La preghiera cristiana – lo dovremmo riconoscere tutti ormai – non è questione di parole imparate a memoria, che formuliamo più o meno convintamente, ma è questione di dialogo con Dio, è la relazione con Gesù, Parola del Padre, è respiro della fede e nutrimento della speranza che riponiamo nel Dio Padre di tutti. Sappiamo quanto sia importante per un cristiano crescere con i racconti delle prime comunità cristiane, conoscere i Vangeli e leggerli, con le domande che quelle pagine sanno sollevare dentro di noi, imparando ad andare in profondità, per non fermarsi alle prime rudimentali notizie ricevute nella catechesi appresa da ragazzi.

Per disposizione di papa Francesco nella terza Domenica del tempo Ordinario, è stata istituita la Domenica della Parola. Tutti dovremmo rafforzare la sana convinzione che la conoscenza, la familiarità e l’amore per la Parola di Dio ci rende pienamente cristiani. Continua a sorprenderci la grave ignoranza biblica di tanti, mentre avvertiamo la saggezza di San Girolamo, studioso della Bibbia e primo traduttore della “vulgata”, il quale affermava che «ignorare la Parola di Dio significa ignorare Cristo!».

La conoscenza della Parola di Dio, almeno dei testi che vengono proclamati all’interno delle celebrazioni con tutta l’assemblea cristiana, deve appartenere alla formazione di tutti i discepoli, perché possa aiutare ad alimentare le comunità nell’esercizio della carità (altrimenti sarebbe “filantropia”, cosa buona, ma ancora insufficiente per la testimonianza dei battezzati).
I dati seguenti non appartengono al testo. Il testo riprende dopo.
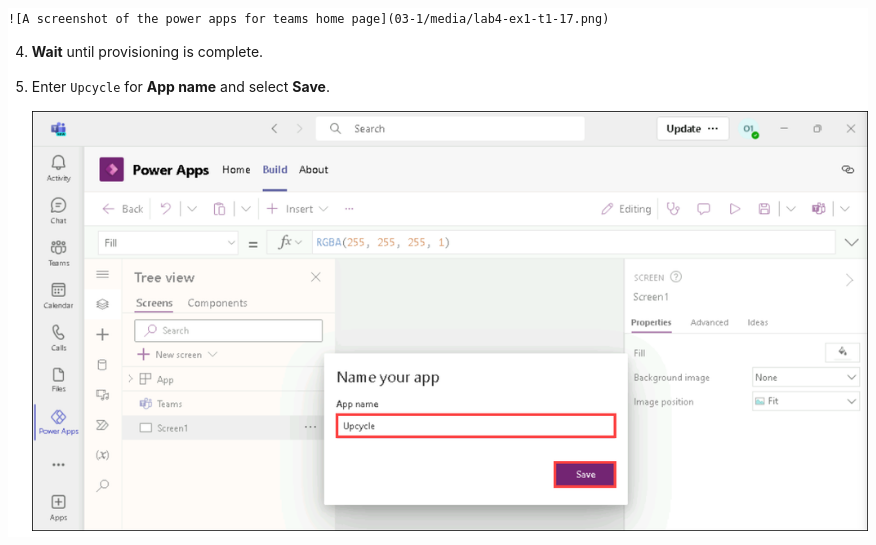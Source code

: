     ![A screenshot of the power apps for teams home page](03-1/media/lab4-ex1-t1-17.png)

4.  **Wait** until provisioning is complete.

5.  Enter `Upcycle` for **App name** and select **Save**.

    ![A screenshot of the power apps for teams home page](03-1/media/lab4-ex1-t1-18.png)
La “potenza” della Parola di Dio si manifesta nei cristiani che si adoperano per la giustizia e la pace, che si impegnano per soccorrere i più fragili ed i poveri, per manifestare fraternità autentica, che abbatte ogni razzismo. La Parola di Dio spinge uomini e donne a condividere la vita di popoli lontani a cui annunciare il Vangelo che è Gesù. In quanto battezzati, tutti hanno il mandato missionario nel dono ricevuto, quel dono che deve crescere sempre più e che trasforma ogni adulto in testimone della misericordia.